Quantitative Methods: Multiple Regression
Adjusted R^2
- Used as a measure of model goodness of fit since it does not automatically increase as independent variables are added to the model - Adjusts for degrees of freedom by incorporating the number of independent variables - Increases if a variable is added to a model that has a coefficient t-stat with an absolute value of >1 - Decreases if a variable is added to a model that has a coefficient t-stat with an absolute value of <1 - The higher the better 1 - [ [(n-1)/(n-k-1)] x (1-R^2)] R^2 = SSR / SST
Studentized Residuals (ti*)
- Used to identify outliers Steps: 1. Estimate the regression model using the original sample size of n. Delete one observation and re-estimate the regression using n-1 observations.

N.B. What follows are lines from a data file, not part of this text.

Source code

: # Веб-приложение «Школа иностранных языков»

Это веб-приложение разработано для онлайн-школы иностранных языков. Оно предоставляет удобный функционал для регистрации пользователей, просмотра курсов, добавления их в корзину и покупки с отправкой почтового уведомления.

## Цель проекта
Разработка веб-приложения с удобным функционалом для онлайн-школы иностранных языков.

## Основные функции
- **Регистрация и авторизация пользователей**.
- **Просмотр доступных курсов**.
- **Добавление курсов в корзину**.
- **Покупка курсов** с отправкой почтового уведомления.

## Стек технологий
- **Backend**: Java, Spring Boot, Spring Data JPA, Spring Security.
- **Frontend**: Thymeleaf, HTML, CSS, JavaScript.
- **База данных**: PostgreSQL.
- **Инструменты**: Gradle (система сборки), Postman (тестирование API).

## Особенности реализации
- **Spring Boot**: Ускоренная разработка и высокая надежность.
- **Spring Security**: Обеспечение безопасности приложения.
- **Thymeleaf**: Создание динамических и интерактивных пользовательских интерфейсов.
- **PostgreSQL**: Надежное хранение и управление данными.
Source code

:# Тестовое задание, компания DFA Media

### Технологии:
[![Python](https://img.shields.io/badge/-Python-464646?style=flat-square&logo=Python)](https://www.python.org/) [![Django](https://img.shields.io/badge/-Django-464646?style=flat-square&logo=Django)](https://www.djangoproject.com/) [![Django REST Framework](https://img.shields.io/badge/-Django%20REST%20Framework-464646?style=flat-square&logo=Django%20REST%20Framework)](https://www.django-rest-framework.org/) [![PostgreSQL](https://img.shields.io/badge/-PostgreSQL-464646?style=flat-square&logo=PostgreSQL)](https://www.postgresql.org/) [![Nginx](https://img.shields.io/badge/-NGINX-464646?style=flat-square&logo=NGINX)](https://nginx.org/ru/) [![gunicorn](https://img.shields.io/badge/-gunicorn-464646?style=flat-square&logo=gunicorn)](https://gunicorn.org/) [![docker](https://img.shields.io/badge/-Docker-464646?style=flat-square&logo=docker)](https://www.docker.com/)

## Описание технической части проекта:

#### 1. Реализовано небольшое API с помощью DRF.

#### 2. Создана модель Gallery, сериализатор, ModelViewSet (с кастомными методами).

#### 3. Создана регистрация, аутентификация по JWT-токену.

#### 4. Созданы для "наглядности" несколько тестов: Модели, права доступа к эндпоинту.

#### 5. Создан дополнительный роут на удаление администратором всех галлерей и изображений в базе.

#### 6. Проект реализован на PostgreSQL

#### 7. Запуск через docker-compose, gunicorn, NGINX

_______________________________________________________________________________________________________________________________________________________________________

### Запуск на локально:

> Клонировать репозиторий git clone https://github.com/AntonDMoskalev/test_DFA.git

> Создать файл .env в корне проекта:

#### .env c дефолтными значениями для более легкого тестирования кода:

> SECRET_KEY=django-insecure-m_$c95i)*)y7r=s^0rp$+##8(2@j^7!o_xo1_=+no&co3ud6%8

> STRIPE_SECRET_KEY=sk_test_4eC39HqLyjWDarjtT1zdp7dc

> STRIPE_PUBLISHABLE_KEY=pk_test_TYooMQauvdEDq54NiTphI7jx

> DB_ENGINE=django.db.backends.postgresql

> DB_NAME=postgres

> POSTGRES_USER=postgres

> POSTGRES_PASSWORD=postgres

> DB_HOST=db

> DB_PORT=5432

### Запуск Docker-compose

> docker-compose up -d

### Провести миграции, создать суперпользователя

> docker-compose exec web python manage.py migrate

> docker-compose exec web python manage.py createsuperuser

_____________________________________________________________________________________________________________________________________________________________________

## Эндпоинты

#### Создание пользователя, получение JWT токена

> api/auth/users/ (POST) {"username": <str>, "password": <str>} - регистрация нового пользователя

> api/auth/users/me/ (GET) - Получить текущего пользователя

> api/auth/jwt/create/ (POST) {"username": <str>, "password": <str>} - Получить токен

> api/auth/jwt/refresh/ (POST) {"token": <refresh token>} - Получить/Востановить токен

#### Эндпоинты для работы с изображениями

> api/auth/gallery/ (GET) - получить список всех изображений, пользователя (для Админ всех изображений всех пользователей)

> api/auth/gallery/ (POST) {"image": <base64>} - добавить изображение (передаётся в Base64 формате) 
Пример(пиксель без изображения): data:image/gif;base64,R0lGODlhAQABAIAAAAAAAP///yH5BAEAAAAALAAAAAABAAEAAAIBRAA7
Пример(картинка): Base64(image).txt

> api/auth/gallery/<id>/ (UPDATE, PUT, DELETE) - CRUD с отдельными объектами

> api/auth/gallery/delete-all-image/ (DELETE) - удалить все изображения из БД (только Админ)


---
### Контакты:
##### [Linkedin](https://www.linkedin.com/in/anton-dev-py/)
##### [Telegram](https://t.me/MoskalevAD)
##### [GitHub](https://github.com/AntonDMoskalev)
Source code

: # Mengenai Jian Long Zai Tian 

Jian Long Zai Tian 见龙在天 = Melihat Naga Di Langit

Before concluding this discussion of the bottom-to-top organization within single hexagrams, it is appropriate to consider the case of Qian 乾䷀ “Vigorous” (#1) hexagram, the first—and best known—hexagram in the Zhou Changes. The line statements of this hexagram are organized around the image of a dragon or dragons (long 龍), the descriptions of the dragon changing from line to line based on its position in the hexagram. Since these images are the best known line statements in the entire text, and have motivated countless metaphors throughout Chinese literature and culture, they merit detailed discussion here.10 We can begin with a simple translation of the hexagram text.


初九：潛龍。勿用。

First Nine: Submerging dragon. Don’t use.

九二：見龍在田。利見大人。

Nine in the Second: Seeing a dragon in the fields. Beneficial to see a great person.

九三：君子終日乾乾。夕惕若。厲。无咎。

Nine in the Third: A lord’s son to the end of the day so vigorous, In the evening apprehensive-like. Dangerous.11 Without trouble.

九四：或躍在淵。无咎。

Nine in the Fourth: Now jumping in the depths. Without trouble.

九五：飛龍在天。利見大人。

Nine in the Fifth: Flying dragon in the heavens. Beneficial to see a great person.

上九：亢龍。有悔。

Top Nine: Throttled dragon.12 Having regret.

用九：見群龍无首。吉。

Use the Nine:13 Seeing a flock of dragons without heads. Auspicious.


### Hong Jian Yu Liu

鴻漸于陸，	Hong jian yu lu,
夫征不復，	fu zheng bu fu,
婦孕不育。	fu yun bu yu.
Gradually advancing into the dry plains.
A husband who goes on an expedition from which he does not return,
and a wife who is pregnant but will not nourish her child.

Perform this sequentially for all observation, deleting one at a time 2. Compare the actual Y value of the deleted observation i to the predicted Y-values using the model parameters estimated with that observation deleted (ei* = Yi - Yi*) 3. Studentized Residual is the residual in step 2 divided by its standard deviation (ti* = ei* / s*) 4. We can then compare this studentized residual to critical values from a t-distribution with n-k-2 degrees of freedom to determine if the observation is influential (ABSOLUTE VALUE AGAINST A 2 TAIL DISTRIBUTION)
Homoskedasticity
- Variance of regression residuals is the same for all observations - Beat with scatter plots that that compares regression residuals vs predicted values
Outliers
Extreme observations of the dependent (Y) variable
Influential Data Points
Extreme observations that, when excluded, cause a significant change to model coefficients
Changes in Slope Coefficient
For every 1 unit change in the independent variable, the dependent variable changes by the slope amount
Likelihood Ratio
- A method to assess the fit of logistic regression models that is based on the log-likelihood metric that describes the model's fit to the data - Log-Likelihood is always a negative number, so higher values (closer to 0) indicate a better-fitting model - Chi-Square Distribution = -2(Log Likelihood Restricted Model - Log Likelihood Unrestricted Model)
Normal Q-Q Plot
- A visual used to compare the distribution of the residuals from a regression to a theoretical normal distribution - The residuals should lie along a diagonal if they are normally distributed
Dummy Variable
- An independent variable that takes on a value of either 1 or 0, depending on a specified condition - Used to quantify the impact of qualitative events - Can be the intercept or the slope - AKA: Indicator Variable
High-Leverage Points
- Extreme observations of the independent (X) variables - Identified using Leverage (Lij) - Leverage is the measure of the distance between the "j"th observation of the independent variable (i) relative to its sample mean
Leverage (Lij)
- Measure of the distance between the "j"th observation of the independent variable (i) relative to its sample mean - Takes a value between 0 and 1 (The higher the value, the greater the distance, and hence the higher the potential influence on the observation on the estimated regression parameters - If leverage is greater than 3 x [(k + 1) / n], then the observation is potentially influential - k = # of Independent Variables
Nested Model
- Models in which one regression model has a subset of the independent variables of another regression model - F-Statistic for this one
Coefficient of Determination (R^2)
- Percentage of the variation of the dependent variable that is explained by the independent variables - EXPLANATORY POWER LIMITATIONS: - Can't provide info on whether coefficients are statistically significant - Can't provide info on whether there are biases in the estimated coefficients and predictions - Can't tell whether the model fit is good SSR/SST OR [SST-SSE] / SST
Logistic Regression (Logit) Model
- Regression model that uses an exponential function of variables to estimate a response between 0 and 1. - Slopes are interpreted as the change in the log odds of the event occurring per 1-unit change in the independent variables while holding all other variables constant - Intercept is interpreted as the log odds of the response variable occurring when all independent (predictor) variables are 0 ln(p / (1-p)) = b + mx + e p: Odds / (1 + Odds) OR p: 1 /( 1 + e ^ (- linear_model))
Restricted Model
- Regression model with a subset of the complete set of independent variables - In hypothesis testing, the model obtained after imposing all of the restrictions required under the null
Unrestricted Model
- Regression model with the complete set of independent variables - In hypothesis testing, the model that has no restrictions placed on its parameters.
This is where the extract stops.